| Your objective |
Read the records below and copy each line that contains "我不是潘金莲".

Data extracted from a collection

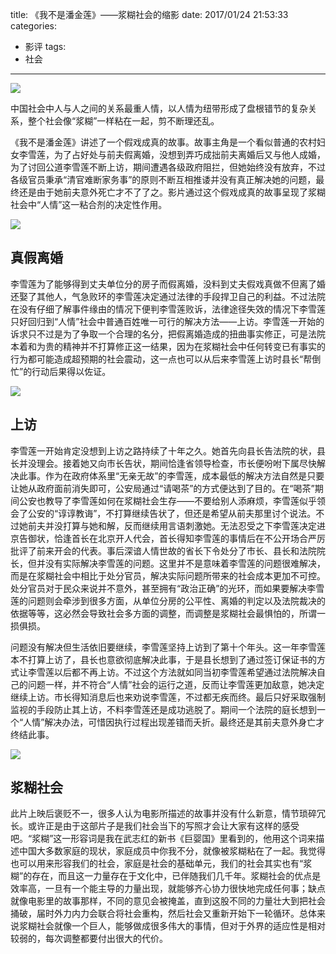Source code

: title: 《我不是潘金莲》——浆糊社会的缩影
date: 2017/01/24 21:53:33
categories:
- 影评
tags:
- 社会

---
![](http://covertness.qiniudn.com/wobushipanjinlian_p2389668649.jpg)

中国社会中人与人之间的关系最重人情，以人情为纽带形成了盘根错节的复杂关系，整个社会像“浆糊”一样粘在一起，剪不断理还乱。
<!-- more -->

《我不是潘金莲》讲述了一个假戏成真的故事。故事主角是一个看似普通的农村妇女李雪莲，为了占好处与前夫假离婚，没想到弄巧成拙前夫离婚后又与他人成婚，为了讨回公道李雪莲不断上访，期间遭遇各级政府阻拦，但她始终没有放弃，不过各级官员秉承“清官难断家务事”的原则不断互相推诿并没有真正解决她的问题，最终还是由于她前夫意外死亡才不了了之。影片通过这个假戏成真的故事呈现了浆糊社会中“人情”这一粘合剂的决定性作用。

![](http://covertness.qiniudn.com/wobushipanjinlian_p2398416689.jpg)

## 真假离婚
李雪莲为了能够得到丈夫单位分的房子而假离婚，没料到丈夫假戏真做不但离了婚还娶了其他人，气急败环的李雪莲决定通过法律的手段捍卫自己的利益。不过法院在没有仔细了解事件缘由的情况下便判李雪莲败诉，法律途径失效的情况下李雪莲只好回归到“人情”社会中普通百姓唯一可行的解决方法——上访。李雪莲一开始的诉求只不过是为了争取一个合理的名分，把假离婚造成的扭曲事实修正，可是法院本着和为贵的精神并不打算修正这一结果，因为在浆糊社会中任何转变已有事实的行为都可能造成超预期的社会震动，这一点也可以从后来李雪莲上访时县长“帮倒忙”的行动后果得以佐证。

![](http://covertness.qiniudn.com/wobushipanjinlian_p2389668644.jpg)

## 上访
李雪莲一开始肯定没想到上访之路持续了十年之久。她首先向县长告法院的状，县长并没理会。接着她又向市长告状，期间恰逢省领导检查，市长便吩咐下属尽快解决此事。作为在政府体系里“无亲无故”的李雪莲，成本最低的解决方法自然是只要让她从政府面前消失即可，公安局通过“请喝茶”的方式便达到了目的。在“喝茶”期间公安也教导了李雪莲如何在浆糊社会生存——不要给别人添麻烦，李雪莲似乎领会了公安的“谆谆教诲”，不打算继续告状了，但还是希望从前夫那里讨个说法。不过她前夫并没打算与她和解，反而继续用言语刺激她。无法忍受之下李雪莲决定进京告御状，恰逢首长在北京开人代会，首长得知李雪莲的事情后在不公开场合严厉批评了前来开会的代表。事后深谙人情世故的省长下令处分了市长、县长和法院院长，但并没有实际解决李雪莲的问题。这里并不是意味着李雪莲的问题很难解决，而是在浆糊社会中相比于处分官员，解决实际问题所带来的社会成本更加不可控。处分官员对于民众来说并不意外，甚至拥有“政治正确”的光环，而如果要解决李雪莲的问题则会牵涉到很多方面，从单位分房的公平性、离婚的判定以及法院裁决的依据等等，这必然会导致社会多方面的调整，而调整是浆糊社会最惧怕的，所谓一损俱损。

问题没有解决但生活依旧要继续，李雪莲坚持上访到了第十个年头。这一年李雪莲本不打算上访了，县长也意欲彻底解决此事，于是县长想到了通过签订保证书的方式让李雪莲以后都不再上访。不过这个方法就如同当初李雪莲希望通过法院解决自己的问题一样，并不符合“人情”社会的运行之道，反而让李雪莲更加敌意，她决定继续上访。市长得知消息后也来劝说李雪莲，不过都无疾而终。最后只好采取强制监视的手段防止其上访，不料李雪莲还是成功逃脱了。期间一个法院的庭长想到一个“人情”解决办法，可惜因执行过程出现差错而夭折。最终还是其前夫意外身亡才终结此事。

![](http://covertness.qiniudn.com/wobushipanjinlian_p2398416674.jpg)

## 浆糊社会
此片上映后褒贬不一，很多人认为电影所描述的故事并没有什么新意，情节琐碎冗长。或许正是由于这部片子是我们社会当下的写照才会让大家有这样的感受吧。“浆糊”这一形容词是我在武志红的新书《巨婴国》里看到的，他用这个词来描述中国大多数家庭的现状，家庭成员中你我不分，就像被浆糊粘在了一起。我觉得也可以用来形容我们的社会，家庭是社会的基础单元，我们的社会其实也有“浆糊”的存在，而且这一力量存在于文化中，已伴随我们几千年。浆糊社会的优点是效率高，一旦有一个能主导的力量出现，就能够齐心协力很快地完成任何事；缺点就像电影里的故事那样，不同的意见会被掩盖，直到这股不同的力量壮大到把社会捅破，届时外力内力会联合将社会重构，然后社会又重新开始下一轮循环。总体来说浆糊社会就像一个巨人，能够做成很多伟大的事情，但对于外界的适应性是相对较弱的，每次调整都要付出很大的代价。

| Finished exercise |
: title: 《我不是潘金莲》——浆糊社会的缩影
《我不是潘金莲》讲述了一个假戏成真的故事。故事主角是一个看似普通的农村妇女李雪莲，为了占好处与前夫假离婚，没想到弄巧成拙前夫离婚后又与他人成婚，为了讨回公道李雪莲不断上访，期间遭遇各级政府阻拦，但她始终没有放弃，不过各级官员秉承“清官难断家务事”的原则不断互相推诿并没有真正解决她的问题，最终还是由于她前夫意外死亡才不了了之。影片通过这个假戏成真的故事呈现了浆糊社会中“人情”这一粘合剂的决定性作用。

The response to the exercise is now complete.